Hanover Vidole Hackled Band Spider
- Conservation status: Least Concern (SANBI Red List)

Scientific classification
- Kingdom: Animalia
- Phylum: Arthropoda
- Subphylum: Chelicerata
- Class: Arachnida
- Order: Araneae
- Infraorder: Araneomorphae
- Family: Phyxelididae
- Genus: Vidole
- Species: V. schreineri
- Binomial name: Vidole schreineri (Purcell, 1904)
- Synonyms: Auximus schreineri Purcell, 1904 ;

= Vidole schreineri =

- Authority: (Purcell, 1904)
- Conservation status: LC

Species of spider

Vidole schreineri is a species of spider in the family Phyxelididae.
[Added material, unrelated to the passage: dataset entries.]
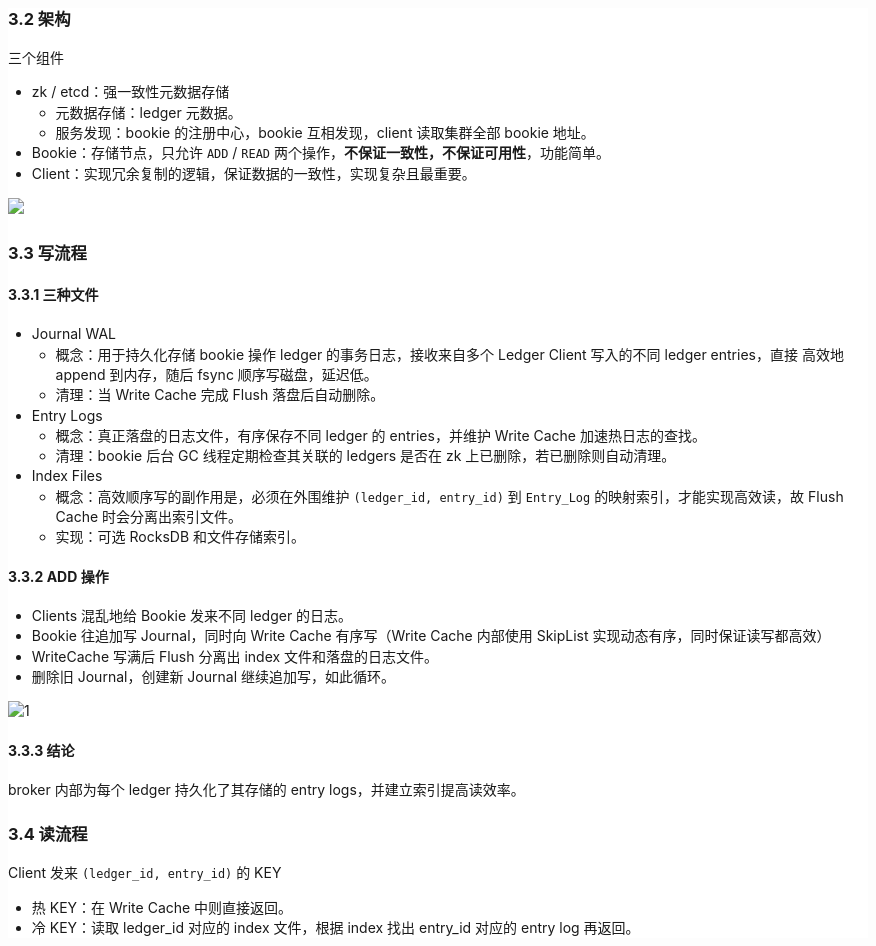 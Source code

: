 
### 3.2  架构

三个组件

- zk / etcd：强一致性元数据存储
  - 元数据存储：ledger 元数据。
  - 服务发现：bookie 的注册中心，bookie 互相发现，client 读取集群全部 bookie 地址。
- Bookie：存储节点，只允许 `ADD` / `READ` 两个操作，**不保证一致性，不保证可用性**，功能简单。
- Client：实现冗余复制的逻辑，保证数据的一致性，实现复杂且最重要。

![](https://images.yinzige.com/2020-04-16-042215.png)



### 3.3  写流程

#### 3.3.1  三种文件

- Journal WAL
  - 概念：用于持久化存储 bookie 操作 ledger 的事务日志，接收来自多个 Ledger Client 写入的不同 ledger entries，直接 高效地 append 到内存，随后 fsync 顺序写磁盘，延迟低。
  - 清理：当 Write Cache 完成 Flush 落盘后自动删除。
- Entry Logs
  - 概念：真正落盘的日志文件，有序保存不同 ledger 的 entries，并维护 Write Cache 加速热日志的查找。
  - 清理：bookie 后台 GC 线程定期检查其关联的 ledgers 是否在 zk 上已删除，若已删除则自动清理。
- Index Files
  - 概念：高效顺序写的副作用是，必须在外围维护 `(ledger_id, entry_id)` 到 `Entry_Log` 的映射索引，才能实现高效读，故 Flush Cache 时会分离出索引文件。
  - 实现：可选 RocksDB 和文件存储索引。

#### 3.3.2  ADD 操作

- Clients 混乱地给 Bookie 发来不同 ledger 的日志。
- Bookie 往追加写 Journal，同时向 Write Cache 有序写（Write Cache 内部使用 SkipList 实现动态有序，同时保证读写都高效）
- WriteCache 写满后 Flush 分离出 index 文件和落盘的日志文件。
- 删除旧 Journal，创建新 Journal 继续追加写，如此循环。



![1](https://images.yinzige.com/2020-04-16-043438.png)



#### 3.3.3  结论

broker 内部为每个 ledger 持久化了其存储的 entry logs，并建立索引提高读效率。



### 3.4  读流程

Client 发来 `(ledger_id, entry_id)`  的 KEY

- 热 KEY：在 Write Cache 中则直接返回。
- 冷 KEY：读取 ledger_id 对应的 index 文件，根据 index 找出 entry_id 对应的 entry log 再返回。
It is endemic to South Africa and is commonly known as the Hanover Vidole hackled band spider.

==Distribution==
Vidole schreineri is distributed across two South African provinces, Eastern Cape and Northern Cape. The species occurs at altitudes ranging from 444 to 1,513 m above sea level.

==Habitat and ecology==
This species inhabits the Grassland biome and drier regions. Vidole schreineri is a ground retreat-web cryptic spider that lives in dark places. Label data suggests that it occurs in arid Karoo and Little Karoo vegetation.

==Conservation==
Vidole schreineri is listed as Least Concern by the South African National Biodiversity Institute. It has a wide range and is protected in the Addo Elephant National Park and Mountain Zebra National Park. There are no significant threats to the species.

==Taxonomy==
The species was originally described by William Frederick Purcell in 1904 as Auximus schreineri from Hanover in the Northern Cape. It was later transferred to the genus Vidole and revised by Griswold in 1990, who removed it from synonymy with Vidole capensis. Vidole schreineri is known from both sexes.